| Task requirements |
Repeat exactly, and only, the lines below starting at the line that contains "## Project Structure Overview" and ending at the line that contains "rendered HTML formats.", inclusive of both.

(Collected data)
•••

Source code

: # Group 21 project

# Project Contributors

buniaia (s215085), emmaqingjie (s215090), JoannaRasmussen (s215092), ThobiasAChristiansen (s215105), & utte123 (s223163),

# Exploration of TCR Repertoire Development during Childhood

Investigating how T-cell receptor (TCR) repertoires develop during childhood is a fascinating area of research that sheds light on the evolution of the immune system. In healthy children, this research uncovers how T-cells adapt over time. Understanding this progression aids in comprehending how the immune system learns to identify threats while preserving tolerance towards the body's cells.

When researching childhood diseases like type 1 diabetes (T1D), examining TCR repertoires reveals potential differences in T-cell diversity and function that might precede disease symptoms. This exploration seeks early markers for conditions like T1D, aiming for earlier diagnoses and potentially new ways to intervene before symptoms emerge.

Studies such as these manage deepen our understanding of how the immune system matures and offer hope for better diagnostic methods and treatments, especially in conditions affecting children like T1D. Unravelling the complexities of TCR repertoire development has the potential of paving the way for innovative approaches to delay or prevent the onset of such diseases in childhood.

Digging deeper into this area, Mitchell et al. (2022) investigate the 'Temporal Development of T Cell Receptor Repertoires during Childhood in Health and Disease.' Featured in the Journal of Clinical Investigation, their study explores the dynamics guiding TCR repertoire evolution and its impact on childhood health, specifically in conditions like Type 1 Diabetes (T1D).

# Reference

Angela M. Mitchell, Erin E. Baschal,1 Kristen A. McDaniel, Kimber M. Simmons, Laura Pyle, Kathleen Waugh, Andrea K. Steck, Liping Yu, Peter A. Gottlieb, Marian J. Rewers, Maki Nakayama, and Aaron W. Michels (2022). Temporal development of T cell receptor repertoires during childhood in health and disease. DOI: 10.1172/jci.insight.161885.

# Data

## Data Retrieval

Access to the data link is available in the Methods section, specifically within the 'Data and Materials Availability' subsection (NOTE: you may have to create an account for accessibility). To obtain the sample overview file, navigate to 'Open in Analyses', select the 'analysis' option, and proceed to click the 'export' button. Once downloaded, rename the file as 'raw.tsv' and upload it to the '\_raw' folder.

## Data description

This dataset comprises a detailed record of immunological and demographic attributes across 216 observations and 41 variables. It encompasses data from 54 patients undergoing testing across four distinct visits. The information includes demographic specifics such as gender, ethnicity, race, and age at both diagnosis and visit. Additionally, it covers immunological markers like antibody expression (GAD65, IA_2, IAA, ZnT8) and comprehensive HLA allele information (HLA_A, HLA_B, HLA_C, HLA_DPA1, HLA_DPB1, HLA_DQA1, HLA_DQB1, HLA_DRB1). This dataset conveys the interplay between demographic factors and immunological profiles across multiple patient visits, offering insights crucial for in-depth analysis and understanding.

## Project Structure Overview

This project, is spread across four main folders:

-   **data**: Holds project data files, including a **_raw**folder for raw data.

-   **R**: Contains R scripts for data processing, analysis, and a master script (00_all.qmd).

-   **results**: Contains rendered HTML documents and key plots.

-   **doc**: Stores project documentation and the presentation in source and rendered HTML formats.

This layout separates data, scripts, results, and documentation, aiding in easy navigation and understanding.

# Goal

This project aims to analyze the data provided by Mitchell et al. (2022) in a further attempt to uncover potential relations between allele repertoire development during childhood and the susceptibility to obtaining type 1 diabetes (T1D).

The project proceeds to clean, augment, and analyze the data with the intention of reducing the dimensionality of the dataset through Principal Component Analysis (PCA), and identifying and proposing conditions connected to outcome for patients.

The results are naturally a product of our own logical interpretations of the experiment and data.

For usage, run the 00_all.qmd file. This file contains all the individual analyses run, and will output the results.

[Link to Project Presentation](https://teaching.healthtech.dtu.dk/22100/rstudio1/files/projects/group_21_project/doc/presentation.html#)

•••

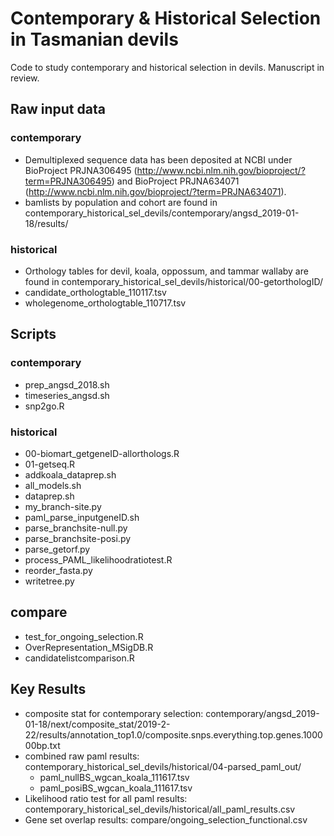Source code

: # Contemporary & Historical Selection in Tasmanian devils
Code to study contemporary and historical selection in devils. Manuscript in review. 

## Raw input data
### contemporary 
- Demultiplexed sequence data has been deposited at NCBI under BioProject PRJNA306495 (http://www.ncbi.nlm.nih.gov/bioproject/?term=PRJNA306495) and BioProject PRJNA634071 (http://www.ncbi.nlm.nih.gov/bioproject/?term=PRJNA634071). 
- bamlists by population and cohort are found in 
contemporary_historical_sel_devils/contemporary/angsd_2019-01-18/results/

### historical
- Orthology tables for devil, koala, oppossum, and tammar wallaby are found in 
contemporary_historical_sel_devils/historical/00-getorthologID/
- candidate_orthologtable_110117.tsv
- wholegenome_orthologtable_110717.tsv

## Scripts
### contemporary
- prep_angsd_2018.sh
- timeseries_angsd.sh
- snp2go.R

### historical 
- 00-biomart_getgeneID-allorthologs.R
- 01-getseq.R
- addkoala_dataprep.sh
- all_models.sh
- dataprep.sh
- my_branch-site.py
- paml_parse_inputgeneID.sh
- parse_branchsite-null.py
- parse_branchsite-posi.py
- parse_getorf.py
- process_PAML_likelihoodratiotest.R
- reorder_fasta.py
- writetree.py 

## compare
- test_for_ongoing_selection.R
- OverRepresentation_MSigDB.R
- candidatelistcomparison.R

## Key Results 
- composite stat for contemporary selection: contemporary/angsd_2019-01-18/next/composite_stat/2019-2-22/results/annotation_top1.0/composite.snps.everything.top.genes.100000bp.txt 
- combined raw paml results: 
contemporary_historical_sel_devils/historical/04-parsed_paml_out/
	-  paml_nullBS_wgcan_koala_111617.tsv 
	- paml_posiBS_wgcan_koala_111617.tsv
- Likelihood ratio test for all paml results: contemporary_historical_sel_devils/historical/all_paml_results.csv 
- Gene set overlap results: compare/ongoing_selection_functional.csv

•••

| Written solution |
## Project Structure Overview

This project, is spread across four main folders:

-   **data**: Holds project data files, including a **_raw**folder for raw data.

-   **R**: Contains R scripts for data processing, analysis, and a master script (00_all.qmd).

-   **results**: Contains rendered HTML documents and key plots.

-   **doc**: Stores project documentation and the presentation in source and rendered HTML formats.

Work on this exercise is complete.